Abstract Increasing the gas inlet temperatures in industrial gas turbines and aero engines requires careful selection of coatings which offer sufficient chemical compatibility with low interdiffusivity. Rapid diffusion of aluminium and cobalt from Co(Ni)CrAlY coatings into nickel-based alloys, with subsequent precipitation of the more stable β-(Ni,Co)Al in the interdiffusion zone and diffusion of nickel into the coating, limits the maximum operation temperature of such coatings in industrial gas turbines to about 950 °C. The degradation of aluminide and Ni(Co)CrAlY coatings is characterized by the diffusion of nickel into the coating, the subsequent inward diffusion of aluminium and the precipitation of Cr23C6 carbide in the interdiffusion zone which can be explained by the higher chromium activity in this zone.

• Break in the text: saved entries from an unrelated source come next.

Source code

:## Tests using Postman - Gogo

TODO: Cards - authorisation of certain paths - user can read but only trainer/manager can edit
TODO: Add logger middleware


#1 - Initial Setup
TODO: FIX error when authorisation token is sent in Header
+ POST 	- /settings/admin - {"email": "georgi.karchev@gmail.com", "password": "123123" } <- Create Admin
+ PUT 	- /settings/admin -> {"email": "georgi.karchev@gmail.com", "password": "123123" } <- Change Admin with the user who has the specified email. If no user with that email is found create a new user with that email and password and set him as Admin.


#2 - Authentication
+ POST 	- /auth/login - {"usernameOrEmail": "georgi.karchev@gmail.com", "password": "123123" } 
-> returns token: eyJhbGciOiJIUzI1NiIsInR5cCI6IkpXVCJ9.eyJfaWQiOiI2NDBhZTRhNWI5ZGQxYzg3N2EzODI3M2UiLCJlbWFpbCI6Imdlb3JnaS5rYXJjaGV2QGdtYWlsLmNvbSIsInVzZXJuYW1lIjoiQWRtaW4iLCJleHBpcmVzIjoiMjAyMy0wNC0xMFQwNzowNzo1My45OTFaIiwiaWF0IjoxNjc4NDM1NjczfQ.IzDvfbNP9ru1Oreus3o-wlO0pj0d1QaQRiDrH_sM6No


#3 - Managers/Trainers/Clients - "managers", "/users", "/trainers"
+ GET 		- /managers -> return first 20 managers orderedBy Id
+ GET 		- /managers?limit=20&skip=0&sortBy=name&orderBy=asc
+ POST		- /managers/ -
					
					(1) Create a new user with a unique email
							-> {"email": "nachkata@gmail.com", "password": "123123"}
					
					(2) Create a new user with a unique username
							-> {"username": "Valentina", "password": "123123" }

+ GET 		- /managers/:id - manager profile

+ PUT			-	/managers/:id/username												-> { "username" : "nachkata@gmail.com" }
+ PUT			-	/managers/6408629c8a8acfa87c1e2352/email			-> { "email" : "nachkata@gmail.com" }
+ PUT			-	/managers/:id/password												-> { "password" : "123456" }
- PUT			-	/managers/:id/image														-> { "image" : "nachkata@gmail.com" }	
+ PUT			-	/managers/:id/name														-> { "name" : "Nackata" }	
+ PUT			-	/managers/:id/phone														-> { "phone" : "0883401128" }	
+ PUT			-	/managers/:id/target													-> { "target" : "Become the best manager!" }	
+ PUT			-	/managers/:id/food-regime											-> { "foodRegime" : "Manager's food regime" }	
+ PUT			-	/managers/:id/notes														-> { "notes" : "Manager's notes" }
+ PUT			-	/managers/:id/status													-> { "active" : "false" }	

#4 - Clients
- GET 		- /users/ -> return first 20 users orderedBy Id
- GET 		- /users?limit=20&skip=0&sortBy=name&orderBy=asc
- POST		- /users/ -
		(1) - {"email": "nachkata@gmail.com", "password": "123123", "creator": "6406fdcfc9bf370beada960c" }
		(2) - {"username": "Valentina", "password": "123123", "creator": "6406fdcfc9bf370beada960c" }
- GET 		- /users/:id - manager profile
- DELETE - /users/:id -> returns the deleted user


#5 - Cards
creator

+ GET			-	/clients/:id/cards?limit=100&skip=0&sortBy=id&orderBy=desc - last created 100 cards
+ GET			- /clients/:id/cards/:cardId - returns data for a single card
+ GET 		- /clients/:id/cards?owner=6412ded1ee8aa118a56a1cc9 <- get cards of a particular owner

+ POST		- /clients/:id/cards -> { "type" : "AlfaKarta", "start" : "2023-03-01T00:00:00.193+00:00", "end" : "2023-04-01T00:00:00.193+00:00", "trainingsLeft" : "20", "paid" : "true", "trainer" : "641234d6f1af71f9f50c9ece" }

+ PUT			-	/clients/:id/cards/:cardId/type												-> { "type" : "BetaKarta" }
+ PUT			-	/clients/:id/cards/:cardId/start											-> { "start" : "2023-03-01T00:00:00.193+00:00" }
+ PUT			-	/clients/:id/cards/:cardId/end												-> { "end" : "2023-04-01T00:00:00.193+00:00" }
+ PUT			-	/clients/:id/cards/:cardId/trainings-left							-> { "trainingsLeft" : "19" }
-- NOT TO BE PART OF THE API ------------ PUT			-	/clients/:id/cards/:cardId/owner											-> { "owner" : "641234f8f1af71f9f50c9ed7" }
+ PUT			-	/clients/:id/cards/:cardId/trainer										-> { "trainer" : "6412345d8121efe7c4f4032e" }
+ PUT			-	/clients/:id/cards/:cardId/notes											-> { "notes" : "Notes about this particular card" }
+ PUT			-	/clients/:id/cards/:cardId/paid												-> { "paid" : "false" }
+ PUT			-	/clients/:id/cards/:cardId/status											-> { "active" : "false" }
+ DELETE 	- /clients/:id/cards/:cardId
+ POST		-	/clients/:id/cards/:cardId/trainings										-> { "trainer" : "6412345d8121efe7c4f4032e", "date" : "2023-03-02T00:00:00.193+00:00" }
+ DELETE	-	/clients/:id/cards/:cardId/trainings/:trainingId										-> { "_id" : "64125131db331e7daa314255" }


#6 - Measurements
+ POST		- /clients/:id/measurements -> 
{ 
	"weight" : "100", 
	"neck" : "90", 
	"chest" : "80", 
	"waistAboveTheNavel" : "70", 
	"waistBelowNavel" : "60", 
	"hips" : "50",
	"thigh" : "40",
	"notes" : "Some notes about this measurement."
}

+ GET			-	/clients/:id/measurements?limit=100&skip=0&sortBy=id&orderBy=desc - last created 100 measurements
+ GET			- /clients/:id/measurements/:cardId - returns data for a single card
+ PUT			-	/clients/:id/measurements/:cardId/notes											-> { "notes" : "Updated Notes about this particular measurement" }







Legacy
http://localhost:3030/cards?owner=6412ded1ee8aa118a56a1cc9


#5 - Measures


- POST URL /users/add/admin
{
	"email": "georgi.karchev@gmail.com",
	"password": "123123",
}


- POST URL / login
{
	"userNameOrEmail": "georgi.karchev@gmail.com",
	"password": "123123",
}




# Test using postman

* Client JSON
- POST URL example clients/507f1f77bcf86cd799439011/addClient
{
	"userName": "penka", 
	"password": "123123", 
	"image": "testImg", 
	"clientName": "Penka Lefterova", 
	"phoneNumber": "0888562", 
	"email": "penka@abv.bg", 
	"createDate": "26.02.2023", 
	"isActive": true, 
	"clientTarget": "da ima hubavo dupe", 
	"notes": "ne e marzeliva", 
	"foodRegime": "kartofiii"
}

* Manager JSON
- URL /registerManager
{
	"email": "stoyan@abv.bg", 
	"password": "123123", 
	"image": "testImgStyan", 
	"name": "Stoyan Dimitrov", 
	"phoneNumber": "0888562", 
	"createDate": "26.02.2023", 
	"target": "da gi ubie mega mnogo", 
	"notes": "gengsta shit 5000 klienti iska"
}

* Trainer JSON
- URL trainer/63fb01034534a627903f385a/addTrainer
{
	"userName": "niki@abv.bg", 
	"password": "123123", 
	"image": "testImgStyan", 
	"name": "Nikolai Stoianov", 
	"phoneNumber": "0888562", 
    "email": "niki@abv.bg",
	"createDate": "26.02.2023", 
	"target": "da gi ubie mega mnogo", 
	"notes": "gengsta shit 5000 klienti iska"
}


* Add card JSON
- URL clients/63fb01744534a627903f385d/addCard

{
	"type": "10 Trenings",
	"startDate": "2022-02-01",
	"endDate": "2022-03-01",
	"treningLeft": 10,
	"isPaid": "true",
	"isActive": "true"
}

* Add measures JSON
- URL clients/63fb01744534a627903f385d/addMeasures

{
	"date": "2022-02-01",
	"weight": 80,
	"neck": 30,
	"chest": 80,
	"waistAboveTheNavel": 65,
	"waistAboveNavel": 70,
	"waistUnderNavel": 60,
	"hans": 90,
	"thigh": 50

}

Therefore, these coatings have a higher temperature capability than Co(Ni)CrAlY coatings. Oxide-dispersion-strengthened (ODS) alloys as well as single-crystal alloys have a high susceptibility to Kirkendall void formation. In ODS alloys porosity formation occurs in the interdiffusion zone which can be explained by lower condensation energies of vacancies at incoherent phase boundaries between dispersoids and the sorrounding matrix. Porosity formation in single-crystal alloys is favoured in the coating or at the coating-substrate interface. Grain boundaries may act as sinks for vacancies with subsequent porosity formation.